Essayons donc par l’analyse subjective de découvrir les conditions primordiales de la localisation.

Avant le premier acte délocalisation, il n’y a pour le sujet sentant aucune représentation possible, ni d’étendue corporelle, ni d’espace externe. Dans cet état, notre corps n’est pour nous qu’une masse confuse de sensations multiples, venues de tous les points de l’organisme, et indistinctes ; si quelques-unes, d’une violence exceptionnelle, comme une douleur convulsive, une nausée, se produisent, elles effacent momentanément toutes les autres impressions. Le moi engourdi ne se distingue néanmoins pas encore de ses modifications passives : la « conscience de soi » est contemporaine du premier effort moteur, la psychologie le sait depuis Maine de Biran. Alors aussi commence le processus des localisations primaires, parallèle aux étapes de l’activité motrice : mouvement d’effort, tension continue et prolongée, mouvement de tension combiné avec mouvement de translation.
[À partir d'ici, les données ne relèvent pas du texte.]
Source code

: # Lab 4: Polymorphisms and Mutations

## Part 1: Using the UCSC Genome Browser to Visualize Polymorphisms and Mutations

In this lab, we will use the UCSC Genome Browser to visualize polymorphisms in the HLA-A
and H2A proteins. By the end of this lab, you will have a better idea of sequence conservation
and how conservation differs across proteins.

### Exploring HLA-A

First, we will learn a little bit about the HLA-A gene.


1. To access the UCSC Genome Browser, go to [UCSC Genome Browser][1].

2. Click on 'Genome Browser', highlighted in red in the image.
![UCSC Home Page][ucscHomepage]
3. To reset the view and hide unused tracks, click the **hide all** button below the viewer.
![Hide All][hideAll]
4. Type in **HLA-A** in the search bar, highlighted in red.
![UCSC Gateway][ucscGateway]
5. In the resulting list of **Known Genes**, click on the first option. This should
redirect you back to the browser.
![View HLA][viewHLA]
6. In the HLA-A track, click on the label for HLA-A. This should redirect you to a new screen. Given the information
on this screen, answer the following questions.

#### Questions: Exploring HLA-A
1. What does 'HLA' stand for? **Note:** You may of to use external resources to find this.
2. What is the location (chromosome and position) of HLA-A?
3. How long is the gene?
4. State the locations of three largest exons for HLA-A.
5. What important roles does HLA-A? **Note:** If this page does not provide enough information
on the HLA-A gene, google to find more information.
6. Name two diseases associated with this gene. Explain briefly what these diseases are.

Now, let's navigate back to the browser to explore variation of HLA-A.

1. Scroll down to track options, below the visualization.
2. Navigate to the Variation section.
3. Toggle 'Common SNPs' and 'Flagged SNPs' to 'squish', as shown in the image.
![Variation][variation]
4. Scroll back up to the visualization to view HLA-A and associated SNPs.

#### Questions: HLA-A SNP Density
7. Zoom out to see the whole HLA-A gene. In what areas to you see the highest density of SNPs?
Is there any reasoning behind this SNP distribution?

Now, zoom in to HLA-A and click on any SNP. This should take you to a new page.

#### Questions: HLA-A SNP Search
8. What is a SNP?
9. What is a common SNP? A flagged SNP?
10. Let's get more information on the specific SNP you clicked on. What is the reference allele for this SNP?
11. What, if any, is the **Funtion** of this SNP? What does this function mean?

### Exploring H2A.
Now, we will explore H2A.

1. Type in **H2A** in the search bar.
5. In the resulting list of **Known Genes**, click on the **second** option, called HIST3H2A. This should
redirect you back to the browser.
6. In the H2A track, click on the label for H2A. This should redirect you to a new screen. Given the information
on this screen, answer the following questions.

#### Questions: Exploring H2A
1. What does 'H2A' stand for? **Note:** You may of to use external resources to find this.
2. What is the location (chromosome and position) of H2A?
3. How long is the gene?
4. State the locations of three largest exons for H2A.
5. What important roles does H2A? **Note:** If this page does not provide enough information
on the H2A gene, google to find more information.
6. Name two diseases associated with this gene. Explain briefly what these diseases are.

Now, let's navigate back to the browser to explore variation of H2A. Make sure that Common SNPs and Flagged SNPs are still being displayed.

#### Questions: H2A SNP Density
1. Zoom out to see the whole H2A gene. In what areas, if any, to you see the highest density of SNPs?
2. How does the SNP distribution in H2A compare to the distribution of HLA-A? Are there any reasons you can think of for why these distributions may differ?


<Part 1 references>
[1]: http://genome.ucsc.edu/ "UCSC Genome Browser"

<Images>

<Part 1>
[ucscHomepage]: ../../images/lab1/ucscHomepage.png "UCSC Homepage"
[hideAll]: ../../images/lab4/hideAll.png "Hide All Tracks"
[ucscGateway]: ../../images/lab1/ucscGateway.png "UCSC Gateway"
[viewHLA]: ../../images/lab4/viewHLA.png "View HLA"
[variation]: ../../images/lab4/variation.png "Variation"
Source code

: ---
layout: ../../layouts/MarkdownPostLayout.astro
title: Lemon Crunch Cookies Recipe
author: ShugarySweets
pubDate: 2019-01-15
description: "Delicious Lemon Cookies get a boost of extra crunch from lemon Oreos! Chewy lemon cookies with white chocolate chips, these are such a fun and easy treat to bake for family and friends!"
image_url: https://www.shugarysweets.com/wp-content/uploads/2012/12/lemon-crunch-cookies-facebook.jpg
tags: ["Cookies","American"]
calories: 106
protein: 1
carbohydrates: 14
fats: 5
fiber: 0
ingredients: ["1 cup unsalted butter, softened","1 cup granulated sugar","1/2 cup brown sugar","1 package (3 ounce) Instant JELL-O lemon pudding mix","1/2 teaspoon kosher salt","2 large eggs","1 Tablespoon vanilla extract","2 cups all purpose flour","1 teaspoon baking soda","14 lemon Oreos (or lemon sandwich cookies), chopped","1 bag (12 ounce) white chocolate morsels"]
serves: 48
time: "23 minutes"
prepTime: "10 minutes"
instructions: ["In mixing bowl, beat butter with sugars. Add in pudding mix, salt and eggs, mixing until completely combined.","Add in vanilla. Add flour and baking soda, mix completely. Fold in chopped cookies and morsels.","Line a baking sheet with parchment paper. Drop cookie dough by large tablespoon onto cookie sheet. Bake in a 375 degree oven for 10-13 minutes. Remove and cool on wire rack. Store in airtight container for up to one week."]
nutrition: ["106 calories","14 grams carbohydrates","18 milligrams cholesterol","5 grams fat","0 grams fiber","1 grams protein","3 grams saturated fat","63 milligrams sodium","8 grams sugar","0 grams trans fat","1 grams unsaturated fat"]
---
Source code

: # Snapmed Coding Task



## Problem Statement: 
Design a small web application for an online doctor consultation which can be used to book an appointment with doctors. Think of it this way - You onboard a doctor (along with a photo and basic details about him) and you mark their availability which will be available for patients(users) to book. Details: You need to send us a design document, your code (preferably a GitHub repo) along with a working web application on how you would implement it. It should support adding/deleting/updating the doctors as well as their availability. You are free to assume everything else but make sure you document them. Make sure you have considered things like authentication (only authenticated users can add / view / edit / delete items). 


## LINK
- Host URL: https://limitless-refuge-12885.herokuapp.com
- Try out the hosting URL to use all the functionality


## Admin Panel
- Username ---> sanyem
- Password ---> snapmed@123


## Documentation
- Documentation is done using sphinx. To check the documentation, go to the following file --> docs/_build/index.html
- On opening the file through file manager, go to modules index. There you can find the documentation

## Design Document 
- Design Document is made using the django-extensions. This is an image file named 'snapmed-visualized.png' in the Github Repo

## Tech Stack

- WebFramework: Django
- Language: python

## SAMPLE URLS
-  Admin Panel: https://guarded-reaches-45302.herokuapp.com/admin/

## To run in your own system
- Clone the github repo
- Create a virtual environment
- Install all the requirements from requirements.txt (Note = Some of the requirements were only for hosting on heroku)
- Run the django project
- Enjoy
Première phase : Le sujet sentant réagit volontairement contre une douleur ressentie, ou meut ses membres par besoin d’exercice, mais avec effort. En raison de ces mouvements d’effort élémentaires, le chaos primitif des sensations se débrouille : il se forme des groupes de sensations qui se tiennent toujours ensemble et constituent des espèces d’unités, reparaissant toujours à la suite d’un certain mouvement actif pour disparaître avec lui. Telle sorte de mouvement actif ou d’effort, tel groupe de sensations. Les impressions ne sont point localisées du coup, mais leur masse primitivement confuse s’est morcelée en une multitude d’agrégats de sensation ; les sensations, sectionnées en blocs, se trouvent par le fait distinguées et « mises pour ainsi dire les unes hors des autres[1] ». Voilà le résultat d’une première action motrice volontaire, répétée sur les divers points de l’organisme en consécution d’une excitation externe ou interne. Le sujet sentant qui meut ainsi son bras, ou sa tête, ou ses doigts, ne continue pas moins d’ignorer ce que c’est que corps et espace.

  1. Maine de Biran. Origine de la connaissance que nous avons de notre propre corps (Œuvres inédites, vol. I, p. 237).